In the series circuit, the total voltage is the sum of the partial voltages. Due to the phase shift between reactive and real voltage, these must be added geometrically.

1 AC series circuit

Since in the series circuit the resistances and powers behave like the voltages the geometrical addition applies to them as well.
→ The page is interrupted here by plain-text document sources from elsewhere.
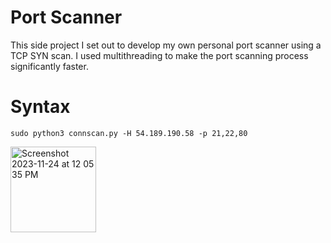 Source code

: # Port Scanner

This side project I set out to develop my own personal port scanner using a TCP SYN scan.
I used multithreading to make the port scanning process significantly faster.

# Syntax

```
sudo python3 connscan.py -H 54.189.190.58 -p 21,22,80
```

<img width="137" alt="Screenshot 2023-11-24 at 12 05 35 PM" src="https://github.com/alhumaw/portScanner/assets/108152211/8987687c-f254-4eda-ab19-da363a40b677">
On this page, various tasks for the AC series are presented and the calculation path is explained. In addition, all relevant formulas are listed.

2 RC series circuit

The real voltage $V_R$ is geometrically ad­ded to the capaciti ve reactive voltage $V_{XC}$ in order to obtain the apparent voltage $V$. With a phase shift of $\varphi\hspace{-1mm}=\hspace{-1mm} 90°$ the values can be calculated as follows:

$V=\sqrt{V_R^2+V_{X}^2}$

$V_R=V\cdot cos\varphi$

$V_{X}=V\cdot sin\varphi$

3 RL series circuit

Since the resistances behave like the voltages, the resistance $R$ is geometrically added to the reactance $X$ in order to obtain the impedance $Z$. With a phase shift of $\varphi = 90\:°$ we can write:

$Z=V/I=\sqrt{R^2+X^2}$

$R=V_R/I=Z\cdot cos\varphi$

$X=V_{X}/I=Z\cdot sin\varphi$

4 RLC series circuit

The real power $P$ is geometrically added to the reactive power $Q$ in order to obtain the apparent power $S$. With a phase shift of $\varphi = 90\:°$ we can write:

$S=V\cdot I=\sqrt{P^2+Q^2}$

$P=V_R\cdot I=S\cdot cos\varphi$

$Q=V_{X}\cdot I=S\cdot sin\varphi$

5 reactive power

Reactive power does not effect the power consumption of the load. Every 5 ms (positive power) the load dissipates the power, the other 5 ms (negative power) the load generates the power and will send it back to the power plant.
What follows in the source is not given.